Stocks continued their week-long turbulence Thursday, with the Dow Jones industrial average tumbling more than 400 points, then rebounding, on deepening concerns that a U.S.-China trade deal may be on the verge of collapse.
The Standard & Poor’s 500 index retreated as much as 1.4 percent, and the Nasdaq composite was down 1.8 percent in morning trading. But stocks clawed back after President Trump said at the White House that a deal was still possible and that he had received “a beautiful letter” from Chinese President Xi Jinping.
The Dow closed the day at 25,828, a loss of 139 points, or 0.53 percent. The S&P 500 fell 8.7 points, or 0.30 percent, to finish at 2,870. The Nasdaq Composite was off 32.73 points on the day, about 0.41 percent, and closed at 7,910.
Real estate was the only industry out of 11 S&P sectors to finish the day in positive territory.
Asian stocks were down overnight, with Japan’s Nikkei 225 retreating nearly 1 percent and Hong Kong’s Hang Seng down 2.4 percent. The Shanghai composite was feeling pressure, too, sliding nearly 1.5 percent.
Europe closed in the red. France’s CAC 40 dropped 1.9 percent. Germany’s DAX was down 1.7 percent, and England’s FTSE 100 was off less than 1 percent.
Markets were bracing for a crucial phase in the negotiations between the United States and China. President Trump has said he will raise tariffs on Chinese goods starting early Friday.
Thursday night in Florida, Trump said that China “broke the deal” in the ongoing trade talks. “They can’t do that, so they’ll be paying,” he told supporters at a rally in Panama City Beach.
Twenty-one of the 30 Dow blue chips were in the red. The big gainer on the day was Chevron, which climbed 3.2 percent, followed by Dow and Goldman Sachs. Chevron pocketed a $1 billion breakup fee after it dropped its pursuit of Anadarko Petroleum, allowing Occidental Petroleum a clear path to acquiring the shale-oil company.
“Lots of broken hearts today,” said analyst Jennifer Rowland of Edward Jones. “Chevron and Anadarko break up, and market is jittery about U.S. and China breaking up trade deal.”
Intel, 3M, Apple and Disney were the hardest-hit Dow stocks in afternoon trading. Nasdaq stocks also took a beating, with chipmaker Microchip Technology, NVIDIA and the FAANG group — Facebook, Amazon, Apple, Netflix and Google-parent Alphabet — under siege.

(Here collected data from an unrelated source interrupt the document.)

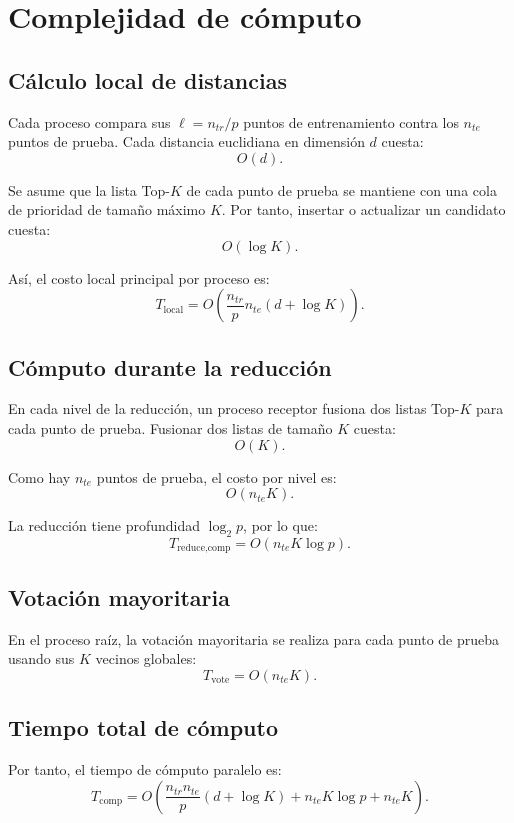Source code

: \documentclass[11pt,a4paper]{article}
\begin{document}
\section{Complejidad de cómputo}

\subsection{Cálculo local de distancias}

Cada proceso compara sus $\ell = n_{tr}/p$ puntos de entrenamiento contra los $n_{te}$ puntos
de prueba. Cada distancia euclidiana en dimensión $d$ cuesta:
\[
O(d).
\]

Se asume que la lista Top-$K$ de cada punto de prueba se mantiene con una cola de prioridad
de tamaño máximo $K$. Por tanto, insertar o actualizar un candidato cuesta:
\[
O(\log K).
\]

Así, el costo local principal por proceso es:
\[
T_{\text{local}}
=
O\left(
\frac{n_{tr}}{p} n_{te}(d+\log K)
\right).
\]

\subsection{Cómputo durante la reducción}

En cada nivel de la reducción, un proceso receptor fusiona dos listas Top-$K$ para cada punto
de prueba. Fusionar dos listas de tamaño $K$ cuesta:
\[
O(K).
\]

Como hay $n_{te}$ puntos de prueba, el costo por nivel es:
\[
O(n_{te}K).
\]

La reducción tiene profundidad $\log_2 p$, por lo que:
\[
T_{\text{reduce,comp}}
=
O(n_{te}K\log p).
\]

\subsection{Votación mayoritaria}

En el proceso raíz, la votación mayoritaria se realiza para cada punto de prueba usando sus
$K$ vecinos globales:
\[
T_{\text{vote}}
=
O(n_{te}K).
\]

\subsection{Tiempo total de cómputo}

Por tanto, el tiempo de cómputo paralelo es:
\[
T_{\text{comp}}
=
O\left(
\frac{n_{tr}n_{te}}{p}(d+\log K)
+
n_{te}K\log p
+
n_{te}K
\right).
\]
\end{document}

Facebook co-founder Chris Hughes called Thursday for a breakup of the company, saying fellow co-founder Mark Zuckerberg was “not accountable.” Facebook shares ended at $188.65, down 0.47 percent on the day.
The week’s volatility was ignited by tweets last weekend from Trump, who threatened to increase tariffs from 10 percent to 25 percent on $200 billion worth of Chinese goods on Friday. He also said a new 25 percent fee on all remaining Chinese imports would follow “shortly” thereafter. The surprise move jeopardized talks that appeared headed for a deal.
After markets closed Monday, senior Trump administration officials accused Beijing of “reneging” on commitments made earlier in trade talks and reaffirmed their plan to raise tariffs.
Both sides were trying to repair the damage and conclude some sort of deal that is in the interest of the two biggest economies in the world.
Chinese Vice Premier Liu He was expected to meet U.S. Trade Representative Robert E. Lighthizer on Thursday, just hours before the higher levies kick in. The Chinese delegation is “coming to the U.S. to make a deal,” Trump tweeted. “We’ll see.”
The three major U.S. indexes had been near all-time highs last Friday, with the Dow up 12 percent for the year, the S&P 500 up more than 15 percent and the Nasdaq ahead 20 percent.
Analysts said markets can get over this week’s bump and continue marching upward if trade peace is achieved.
“We continue to believe that in order for the S&P 500 to sustain new record highs, we need a trade deal and stabilization in the global economy,” said Scott Wren of the Wells Fargo Investment Institute. “Those two concepts are closely tied.”